● **The problem**
Produce a verbatim transcription of the entries, with all pictures omitted.

▽

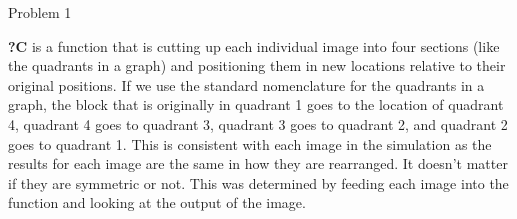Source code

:\begin{problem}{Problem 1}
\begin{highlight}[Solution]
        \textbf{?C} is a function that is cutting up each individual image into four sections (like the quadrants in a graph) and positioning them in new locations relative to their original positions. 
        If we use the standard nomenclature for the quadrants in a graph, the block that is originally in quadrant 1 goes to the location of quadrant 4, quadrant 4 goes to quadrant 3, quadrant 3 goes to 
        quadrant 2, and quadrant 2 goes to quadrant 1. This is consistent with each image in the simulation as the results for each image are the same in how they are rearranged. It doesn't matter if 
        they are symmetric or not. This was determined by feeding each image into the function and looking at the output of the image.
    \end{highlight}
\end{problem}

△

● **Response**
Source code

:\begin{problem}{Problem 1}
\begin{highlight}[Solution]
        \textbf{?C} is a function that is cutting up each individual image into four sections (like the quadrants in a graph) and positioning them in new locations relative to their original positions. 
        If we use the standard nomenclature for the quadrants in a graph, the block that is originally in quadrant 1 goes to the location of quadrant 4, quadrant 4 goes to quadrant 3, quadrant 3 goes to 
        quadrant 2, and quadrant 2 goes to quadrant 1. This is consistent with each image in the simulation as the results for each image are the same in how they are rearranged. It doesn't matter if 
        they are symmetric or not. This was determined by feeding each image into the function and looking at the output of the image.
    \end{highlight}
\end{problem}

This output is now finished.